Me: “Why is there a sign that says exit right over your head?”
Volunteer: “I have no idea.”
He told me I had to go “back” through security to get out of Super Bowl City and back into, presumably, the City of San Francisco. But I never went through security. I just got on BART and got off in the middle of it.
It was all a bit Alice in Wonderland. As, apparently, is the deal the city struck with the NFL to construct this monstrosity.
Last Sunday, I was on Press:Here with long-time civic reporter Joe Eskenazi, currently with San Francisco Magazine. He’s examined stadium deals, Olympic bids any other sports related thing Bay Area cities have embarked on. He’s known for his great work at alternative weeklies like the Bay Area Guardian and SF Weekly-- two publications whose politics I frequently disagree with.
But Eskenazi knows his shit, and I’m a big fan of his work. Notice in the video, I mention this amazing SF Weekly cover describing why San Francisco is the Worst Run Big City in America as an example of what he’s talking about. Turns out he wrote it along with Benjamin Wachs. He was also the one who uncovered the details of the closed door meeting where Ron Conway pressured other city leaders not to support Aaron Peskin in the last election, that Paul wrote about here.
I imagine Eskenazi and I would disagree mightily on tech’s role in San Francisco and whether it is good or bad. But given the control and money and voting power it wields these days, I’m glad there are reporters like Eskenazi out there to keep “us” honest.
In this segment we discuss the Super Bowl. It isn’t just annoying for residents like me. (And seemingly wildly disorganized.) There are basic questions about why the city didn’t require the NFL repay the out of pocket costs and even more basic questions that have gone unanswered like who negotiated the deal.
Take a look:
Last week Fusion published an excellent story about San Francisco hiding its homeless population in anticipation of the event. For those of us living here it has been a night and day difference. Tent cities that have been on certain city blocks since I moved here were suddenly gone around the middle of last week and haven’t come back.
Sure that happens in lots of cities but that it is happening in San Francisco is astounding. Anytime the city proposes even modest legislation around the homeless, many of the city’s progressive voices fight them. Several years ago when legislation was proposed to ban homeless people from laying in front of doors of open store fronts during business hours the protests were so great that mattresses were set on fire in the Mission.
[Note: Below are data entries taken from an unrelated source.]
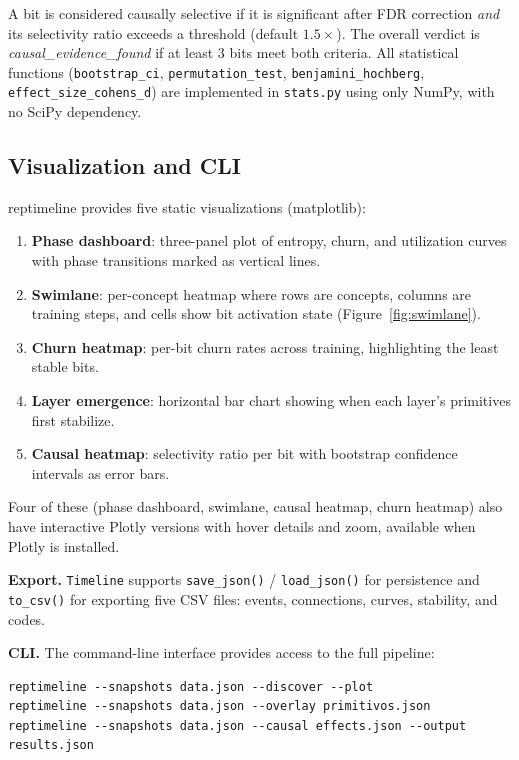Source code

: \documentclass[11pt]{article}
\begin{document}
A bit is considered causally selective if it is significant after FDR correction \emph{and} its selectivity ratio exceeds a threshold (default $1.5\times$). The overall verdict is \emph{causal\_evidence\_found} if at least 3 bits meet both criteria. All statistical functions (\texttt{bootstrap\_ci}, \texttt{permutation\_test}, \texttt{benjamini\_hochberg}, \texttt{effect\_size\_cohens\_d}) are implemented in \texttt{stats.py} using only NumPy, with no SciPy dependency.

\subsection{Visualization and CLI}

reptimeline provides five static visualizations (matplotlib):
\begin{enumerate}[nosep]
    \item \textbf{Phase dashboard}: three-panel plot of entropy, churn, and utilization curves with phase transitions marked as vertical lines.
    \item \textbf{Swimlane}: per-concept heatmap where rows are concepts, columns are training steps, and cells show bit activation state (Figure~\ref{fig:swimlane}).
    \item \textbf{Churn heatmap}: per-bit churn rates across training, highlighting the least stable bits.
    \item \textbf{Layer emergence}: horizontal bar chart showing when each layer's primitives first stabilize.
    \item \textbf{Causal heatmap}: selectivity ratio per bit with bootstrap confidence intervals as error bars.
\end{enumerate}
Four of these (phase dashboard, swimlane, causal heatmap, churn heatmap) also have interactive Plotly versions with hover details and zoom, available when Plotly is installed.

\textbf{Export.} \texttt{Timeline} supports \texttt{save\_json()} / \texttt{load\_json()} for persistence and \texttt{to\_csv()} for exporting five CSV files: events, connections, curves, stability, and codes.

\textbf{CLI.} The command-line interface provides access to the full pipeline:
\begin{verbatim}
reptimeline --snapshots data.json --discover --plot
reptimeline --snapshots data.json --overlay primitivos.json
reptimeline --snapshots data.json --causal effects.json --output results.json
\end{verbatim}
\end{document}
I asked Eskenazi why we weren’t seeing any protests this time. Is the allure of the Super Bowl so great? Eskenazi’s answer was one I didn’t expect: Those protests were years ago and those protesters have been priced out of the city.
We all know the city’s recent tech boom has been changing San Francisco. It’s richer and more white, which is ironic given how much the tech world likes to think of itself as a “meritocracy.” But if Eskenazi is right, the city might be on the precipice of changing a lot more in coming years...even after Super Bowl City is long gone.